The project’s primary design methodology began with an investigation of the architectural history of bazaars in Iran and the city of Mashhad. Since time immemorial, the unbreakable bond between the city bazaars and the foundations of the economy has led to bazaars taking on an important and consistent role in people’s daily lives.
The principal morphology of the design is inspired by bazaars such as Sar-Shoor, Farsh, and Reza. Among the key characteristics of such bazaars is the porch-like entrance hall that, similar to the main portal, guides the pedestrians inside. Individual arches and porches all ultimately lead to the bazaar’s main entrance. Using vaults and arches to cover large openings is yet another visual characteristic of bazaars.
The Kang village un suburban Mash-had was also studied for its historical significance and its notable staircase structure, which takes after the geographical position of the village in the mountain hillsides. The formation of balconies in each house on the mountain slopes, chained together in a layered fashion, has greatly contributed to the core foundation of our layered garden design.

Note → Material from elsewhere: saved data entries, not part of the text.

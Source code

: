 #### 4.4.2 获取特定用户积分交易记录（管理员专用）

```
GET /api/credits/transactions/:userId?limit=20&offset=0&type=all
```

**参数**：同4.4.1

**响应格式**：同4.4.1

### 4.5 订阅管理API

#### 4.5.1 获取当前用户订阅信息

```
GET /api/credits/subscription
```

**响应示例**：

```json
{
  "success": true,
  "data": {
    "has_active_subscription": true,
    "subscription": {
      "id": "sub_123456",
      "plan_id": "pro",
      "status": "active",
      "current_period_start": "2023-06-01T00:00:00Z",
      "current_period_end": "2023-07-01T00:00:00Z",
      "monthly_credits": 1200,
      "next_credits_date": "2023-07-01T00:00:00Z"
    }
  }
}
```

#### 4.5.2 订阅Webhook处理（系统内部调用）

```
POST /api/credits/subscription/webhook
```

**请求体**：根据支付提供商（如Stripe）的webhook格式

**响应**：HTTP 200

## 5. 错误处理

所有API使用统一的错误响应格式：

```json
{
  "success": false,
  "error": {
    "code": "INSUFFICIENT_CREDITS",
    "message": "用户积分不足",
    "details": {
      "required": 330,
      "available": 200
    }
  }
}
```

Our everyday lives today largely involve social functions and activities in which we participate on a daily basis. To improve an individual’s social life and collaboration with others, one of the most important city design structures deals with producing accessible and appropriate public spaces. In the absence of such spaces in Iran, we decided to put public and social spaces to a challenge and attempt to conceptualize an ideal possible option. The project’s principal idea is to present a new perspective on public urban spaces, of which many Iranian cities, such as Mash-had, are in desperate need.

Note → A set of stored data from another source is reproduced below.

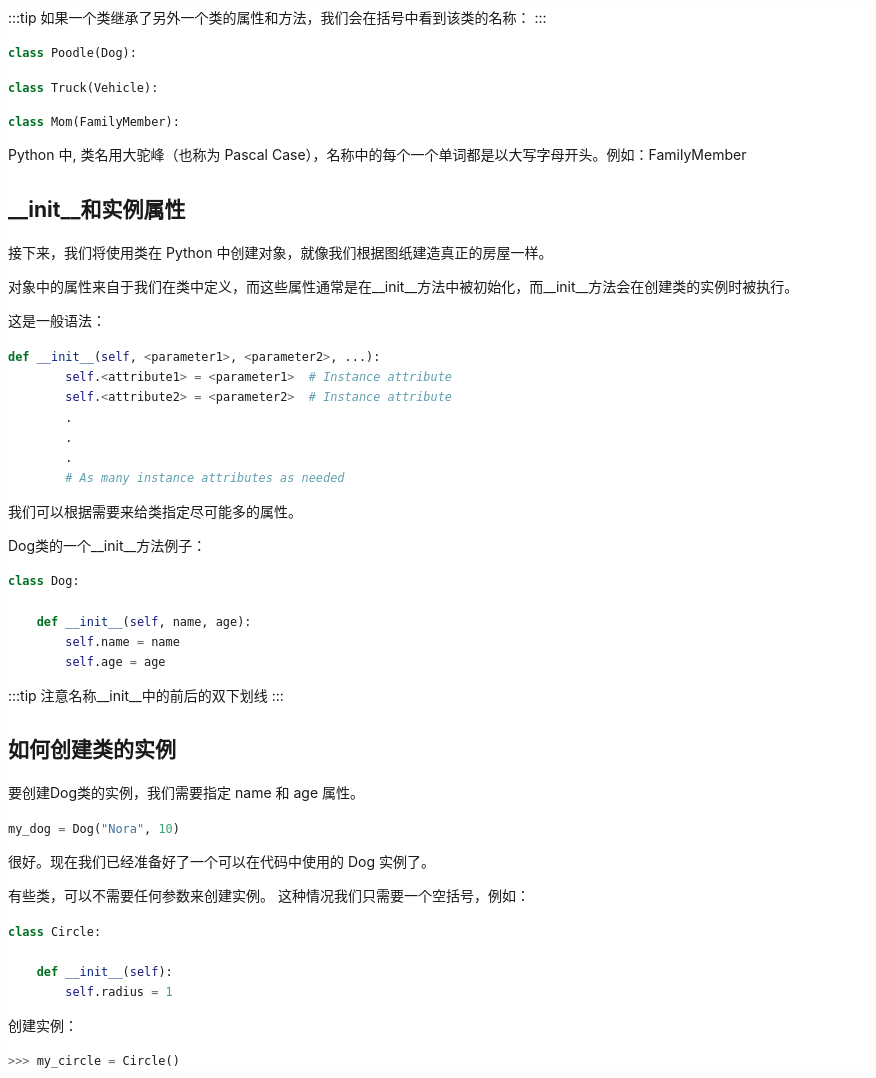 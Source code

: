 :::tip
 如果一个类继承了另外一个类的属性和方法，我们会在括号中看到该类的名称：
:::

```python
class Poodle(Dog):
```

```python
class Truck(Vehicle):
```

```python
class Mom(FamilyMember):
```
Python 中, 类名用大驼峰（也称为 Pascal Case），名称中的每个一个单词都是以大写字母开头。例如：FamilyMember

## __init__和实例属性
接下来，我们将使用类在 Python 中创建对象，就像我们根据图纸建造真正的房屋一样。

对象中的属性来自于我们在类中定义，而这些属性通常是在__init__方法中被初始化，而__init__方法会在创建类的实例时被执行。

这是一般语法：

```python
def __init__(self, <parameter1>, <parameter2>, ...):
        self.<attribute1> = <parameter1>  # Instance attribute
        self.<attribute2> = <parameter2>  # Instance attribute
        .
        .
        .
        # As many instance attributes as needed
```
我们可以根据需要来给类指定尽可能多的属性。

Dog类的一个__init__方法例子：
```python
class Dog:

    def __init__(self, name, age):
        self.name = name
        self.age = age
```
:::tip
 注意名称__init__中的前后的双下划线
:::
## 如何创建类的实例
要创建Dog类的实例，我们需要指定 name 和 age 属性。
```python
my_dog = Dog("Nora", 10)
```
很好。现在我们已经准备好了一个可以在代码中使用的 Dog 实例了。

有些类，可以不需要任何参数来创建实例。 这种情况我们只需要一个空括号，例如：
```python
class Circle:

    def __init__(self):
        self.radius = 1
```
创建实例：
```python
>>> my_circle = Circle()
```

Tagh Behesht is located in Mash-had, Iran. The project’s site has great potential to become an urban hub, given its proximity to one of Mash-had’s largest public parks, which encourages and invites visitors of all ages. At the same time, its strategic geography allows for it to become a major attraction for tourists and visitors of nearby countries, given that Nation Park is among Mash-had’s first tourist attractions, inviting many travellers and tourists every year.
In light of the project site’s analysis, Mash-had has only a few green spaces, given its area. As the main social hubs, the city’s public bazaars and its business districts are concentrated in the city center, away from green spaces. Therefore, we decided to design a new type of “Commercial Complex” with a more serious outlook towards Mash-had’s public spaces.

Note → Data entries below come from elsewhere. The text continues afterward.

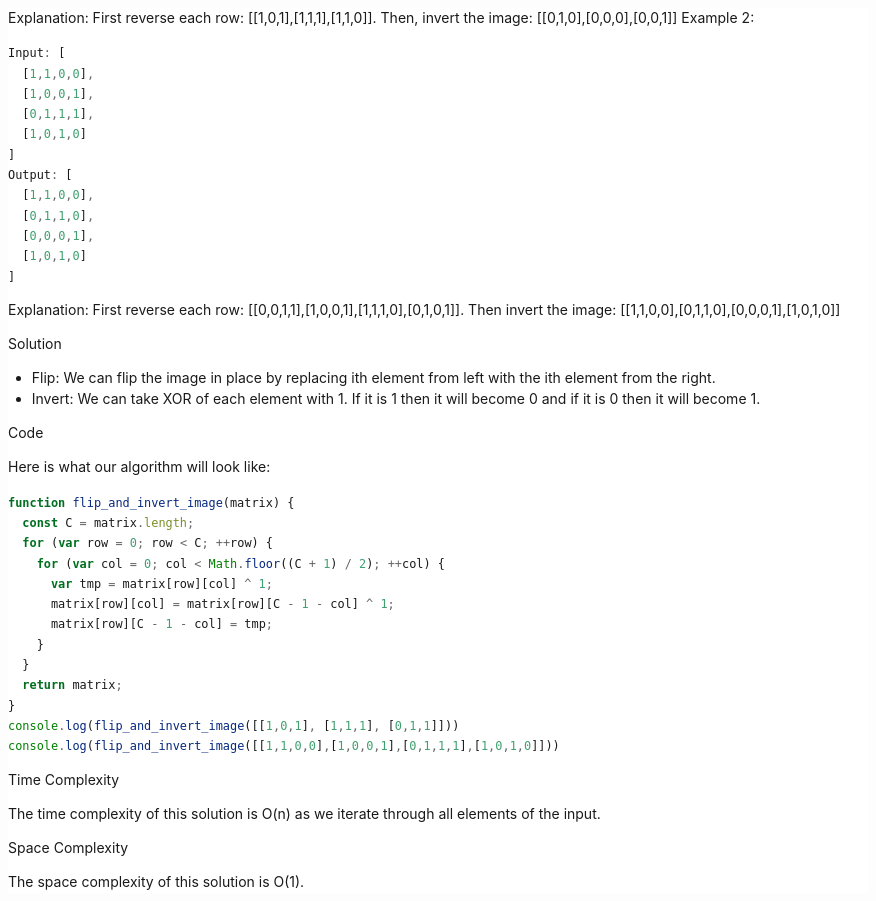 Explanation: First reverse each row: [[1,0,1],[1,1,1],[1,1,0]]. Then, invert the image: [[0,1,0],[0,0,0],[0,0,1]]
Example 2:
```javascript
Input: [
  [1,1,0,0],
  [1,0,0,1],
  [0,1,1,1], 
  [1,0,1,0]
]
Output: [
  [1,1,0,0],
  [0,1,1,0],
  [0,0,0,1],
  [1,0,1,0]
]

```
Explanation: First reverse each row: [[0,0,1,1],[1,0,0,1],[1,1,1,0],[0,1,0,1]]. Then invert the image: [[1,1,0,0],[0,1,1,0],[0,0,0,1],[1,0,1,0]]

Solution

- Flip: We can flip the image in place by replacing ith element from left with the ith element from the right.
- Invert: We can take XOR of each element with 1. If it is 1 then it will become 0 and if it is 0 then it will become 1.

Code 

Here is what our algorithm will look like:
```javascript
function flip_and_invert_image(matrix) {
  const C = matrix.length;
  for (var row = 0; row < C; ++row) {
    for (var col = 0; col < Math.floor((C + 1) / 2); ++col) {
      var tmp = matrix[row][col] ^ 1;
      matrix[row][col] = matrix[row][C - 1 - col] ^ 1;
      matrix[row][C - 1 - col] = tmp;
    }
  }
  return matrix;
}
console.log(flip_and_invert_image([[1,0,1], [1,1,1], [0,1,1]]))
console.log(flip_and_invert_image([[1,1,0,0],[1,0,0,1],[0,1,1,1],[1,0,1,0]]))
```


Time Complexity 

The time complexity of this solution is O(n) as we iterate through all elements of the input.

Space Complexity 

The space complexity of this solution is O(1).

The presence of adjacent Mellat Park allowed us to clear a visual path to the park in order to create better views and more accessible gateways for visitors. This opening, so-called layered park, is inspired by the Kang village near Mash-had, where ground floor layers are connected to the upper layers using a walking pathway.
One of the main ideas in the project’s future design is connections to the city, using pedestrian bridges to create safe and enjoyable walkways. The important principle behind the design of such bridges is to incorporate nature and green spaces as platforms situated in different areas around the project, resulting in a more pleasant experience and a net positive environmental effect. These bridges, acting as pedestrian footpaths, present a new city experience for visitors by creating a different perspective of the city, away from traffic.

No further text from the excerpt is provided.